In the lawsuit, we are seeking a declaratory judgment finding invalid and unenforceable such purported right of first refusal or right to receive a cash fee related to any such strategic transaction. DFN filed an answer requesting that the court declare that such rights are valid and survive termination of the DFN agreement and counterclaims requesting that the court award damages to DFN, including a fee based upon the total consideration that we have received and in the future will receive under the Deerfield facility. Two former members of our board of directors joined the lawsuit as intervenors based on DFN’s purported assignment of its rights, or a portion thereof, under the DFN agreement to the intervenors.
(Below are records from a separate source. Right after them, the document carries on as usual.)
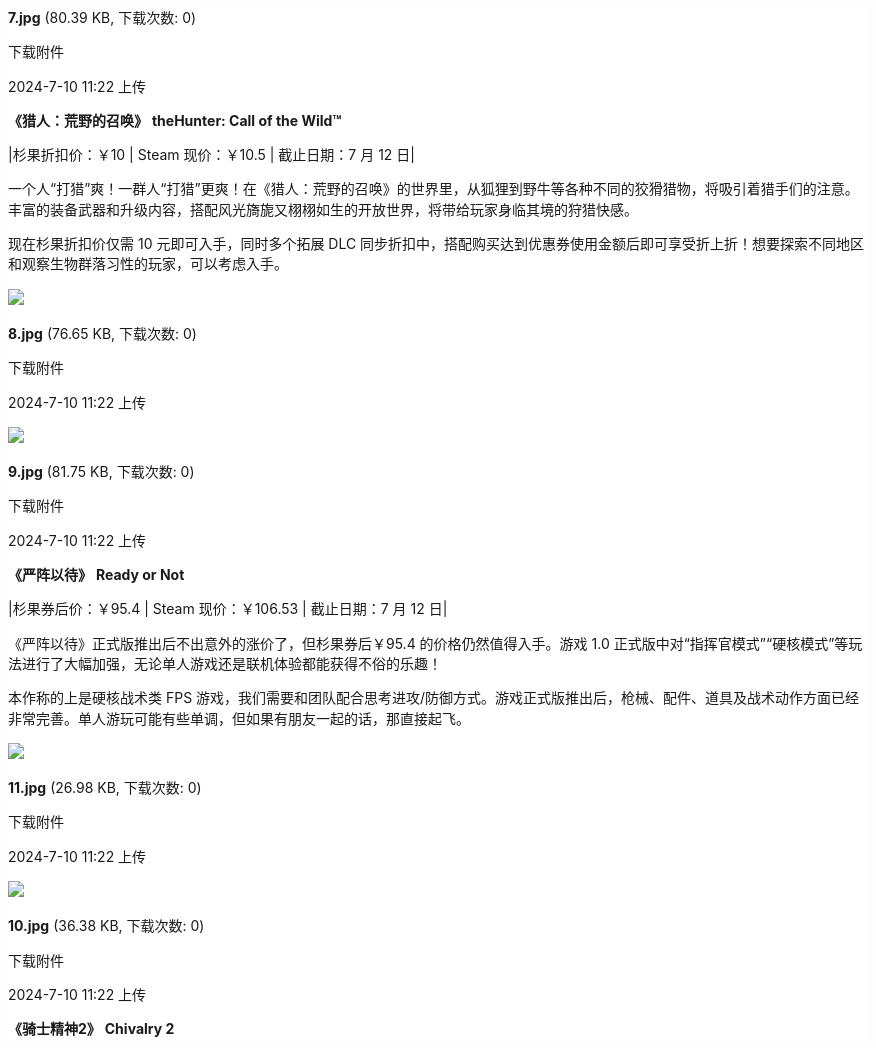 <strong>7.jpg</strong> (80.39 KB, 下载次数: 0)

下载附件

2024-7-10 11:22 上传

<strong>《猎人：荒野的召唤》</strong>
<strong>theHunter: Call of the Wild™</strong>

|杉果折扣价：￥10 | Steam 现价：￥10.5 | 截止日期：7 月 12 日|

一个人“打猎”爽！一群人“打猎”更爽！在《猎人：荒野的召唤》的世界里，从狐狸到野牛等各种不同的狡猾猎物，将吸引着猎手们的注意。丰富的装备武器和升级内容，搭配风光旖旎又栩栩如生的开放世界，将带给玩家身临其境的狩猎快感。

现在杉果折扣价仅需 10 元即可入手，同时多个拓展 DLC 同步折扣中，搭配购买达到优惠券使用金额后即可享受折上折！想要探索不同地区和观察生物群落习性的玩家，可以考虑入手。

<img src="https://img.saraba1st.com/forum/202407/10/112226hym0w01n15jkj0pk.jpg" referrerpolicy="no-referrer">

<strong>8.jpg</strong> (76.65 KB, 下载次数: 0)

下载附件

2024-7-10 11:22 上传

<img src="https://img.saraba1st.com/forum/202407/10/112226si999w9wjjjjzc9q.jpg" referrerpolicy="no-referrer">

<strong>9.jpg</strong> (81.75 KB, 下载次数: 0)

下载附件

2024-7-10 11:22 上传

<strong>《严阵以待》</strong>
<strong>Ready or Not</strong>

|杉果券后价：￥95.4 | Steam 现价：￥106.53 | 截止日期：7 月 12 日|

《严阵以待》正式版推出后不出意外的涨价了，但杉果券后￥95.4 的价格仍然值得入手。游戏 1.0 正式版中对“指挥官模式”“硬核模式”等玩法进行了大幅加强，无论单人游戏还是联机体验都能获得不俗的乐趣！

本作称的上是硬核战术类 FPS 游戏，我们需要和团队配合思考进攻/防御方式。游戏正式版推出后，枪械、配件、道具及战术动作方面已经非常完善。单人游玩可能有些单调，但如果有朋友一起的话，那直接起飞。

<img src="https://img.saraba1st.com/forum/202407/10/112228tjjgysj55jkgy5kv.jpg" referrerpolicy="no-referrer">

<strong>11.jpg</strong> (26.98 KB, 下载次数: 0)

下载附件

2024-7-10 11:22 上传

<img src="https://img.saraba1st.com/forum/202407/10/112227k99gmxlkxgkjwswr.jpg" referrerpolicy="no-referrer">

<strong>10.jpg</strong> (36.38 KB, 下载次数: 0)

下载附件

2024-7-10 11:22 上传

<strong>《骑士精神2》</strong>
<strong>Chivalry 2</strong>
In September 2015, the court granted summary judgment in our favor with respect to our declaratory judgment action and DFN’s counterclaims and we separately entered into settlement agreements with each of the intervenors. DFN subsequently filed a notice of appeal of the court’s ruling with the Supreme Court of Iowa and the appeal is pending. We cannot predict the timing or ultimate outcome of this litigation. However, if it is determined that such purported right of first refusal and right to receive a cash fee related to any such strategic transaction are valid, then we could be required to pay DFN a portion of the consideration or proceeds received in any such strategic transaction, including potentially the Deerfield facility, our initial public offering, the sale of our Series D-1 convertible redeemable preferred stock and future capital raising and other strategic transactions.

From time to time we are involved in legal proceedings arising in the ordinary course of business. We believe there is no other litigation pending that could have, individually or in the aggregate, a material adverse effect on our results of operations or financial condition.